Summary
noting that a party alleging fraudulent inducement has “two options: affirm the contract and sue for damages from the fraud or breach; or promptly rescind the contract and sue in tort for fraud”
Summary of this case from Denim North America Holdings, LLC v. Swift Textiles, LLCOpinion
Nos. A07A1032, A07A1033.
DECIDED NOVEMBER 21, 2007.
Breach of contract, etc. Fulton Superior Court. Before Judge Shoob.
Bogart Bogart, George R. Ference, Hill, Kertscher Wharton, Peter F. Schoenthaler, Eric G. Maurer, for appellants.
Smith, Gambrell Russell, Dana M. Richens, for appellees.
In Case No. A07A1032, Dorothy Megel and Zana Sabre (collectively "Megel") appeal the grant of partial summary judgment to John L. Donaldson, Faye K. Donaldson, and Senoia Manor, LLC (collectively "Donaldson"), and in Case No. A07A1033, Donaldson appeals the denial of his motion for summary judgment on Megel's claims for conversion and breach of contract. As we find the trial court correctly granted summary judgment to Donaldson in Case No. A07A1032, that judgment is affirmed. The judgment in Case No. A07A1033, however, must be reversed because we find that the trial court erred by denying in part Donaldson's motion for summary judgment.
Megel and Sabre are married.
Megel alleges that the trial court erred by finding no genuine issue of material fact existed on whether the entirety of the agreement to develop Senoia Manor was contained within the terms of the parties' explicit understandings as of December 5, 2003; whether Donaldson breached the understandings of December 2003 or should be estopped from denying enforcement of those agreements; whether Megel assented to the Development Agreement; whether the Development Agreement is void; whether it was induced by Donaldson's fraud; whether it is unconscionable and should be rescinded; whether it is unenforceable on account of the absence of a material term or provision, or because of accident or mistake; and whether Donaldson breached fiduciary duties owed to Megel in his "capacities as corporate officers/directors, majority shareholders, or otherwise."
This dispute arose from Megel's investment of $250,000 in a project to build a senior citizen living facility called Senoia Manor that Donaldson intended to develop in Senoia. An essential part of the project was changing the zoning where Donaldson intended to build Senoia Manor from single family to multifamily zoning. If the zoning was not changed, the project could not be developed, and ultimately the project failed because the local authorities refused to change the zoning. During the interim, the money Megel invested was spent for, among other things, Donaldson's living expenses.

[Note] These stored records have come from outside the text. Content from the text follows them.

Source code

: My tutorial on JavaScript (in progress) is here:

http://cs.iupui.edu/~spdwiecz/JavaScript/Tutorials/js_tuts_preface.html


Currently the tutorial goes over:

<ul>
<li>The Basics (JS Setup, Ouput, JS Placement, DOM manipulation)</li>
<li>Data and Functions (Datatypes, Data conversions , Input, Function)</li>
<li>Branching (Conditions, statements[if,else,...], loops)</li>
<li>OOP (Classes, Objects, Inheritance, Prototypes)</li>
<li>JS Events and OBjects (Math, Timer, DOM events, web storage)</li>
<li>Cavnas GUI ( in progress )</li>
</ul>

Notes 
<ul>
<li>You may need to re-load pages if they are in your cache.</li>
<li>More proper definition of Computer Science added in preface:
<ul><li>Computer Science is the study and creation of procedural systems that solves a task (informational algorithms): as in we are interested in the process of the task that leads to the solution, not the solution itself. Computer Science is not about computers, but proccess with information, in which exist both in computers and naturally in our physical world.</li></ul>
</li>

Megel initially sued Donaldson for conversion, breach of contract, and fraud because of the way the money was spent. Megel contended that Donaldson took their money and spent it on living expenses. Later Megel amended the complaint seeking to rescind the contract and alleging fraud, securities violations, breach of fiduciary duties, and conversion. Donaldson contended, however, that the provision in the contract stating that the money could be spent on "salaries (general or normal household living expenses)" authorized him to spend the money as he did.
Although Megel and Sabre deny signing a development agreement, a document entitled Development Agreement ("the Agreement"), dated March 4, 2004, is in the record and the document bears their signatures. The Agreement provided that Donaldson's company, Rivercrest Development, would develop the project on behalf of Senoia Manor, LLC, in which Megel owned a 30 percent interest.
Section 4 of the Agreement, entitled Compensation/Payment states "The Developer shall earn a compensation for performance of the Development Services in the amount and manner set forth on Exhibit B attached hereto (the `Development Fee')." Exhibit B, which follows the signature page of the Agreement, states:
Exhibit B
Developer Fees
The Developer's fee of $896,046 shall be payable at closing, with $842,213 of this fee (when paid by Owner to Developer) to be contributed to the Project by Developer as equity investment in exchange for a seventy percent (70%) membership interest in Owner.
Use of Investor Funds
Dorothy P. Megel and Zana F. Sabre shall contribute $252,000 to Senoia Manor, LLC in exchange for their membership interests in Owner of fifteen percent (15%) each, with these funds to be used as needed, estimated as approximately $15,000 to $20,000 per month, for salaries (general or normal household living expenses), overhead (general expenses including telephone and rent), and soft costs (general costs including surveys, land contracts, engineering and other expenses as described in the Development Budget) during development, construction and stabilization, estimated at 18 to 24 months. Megel and Sabre are hereby each granted rights of first refusal on up to fifteen percent (15%) interests in ownership entities of Developer in subsequent projects, subject to agreement between the parties.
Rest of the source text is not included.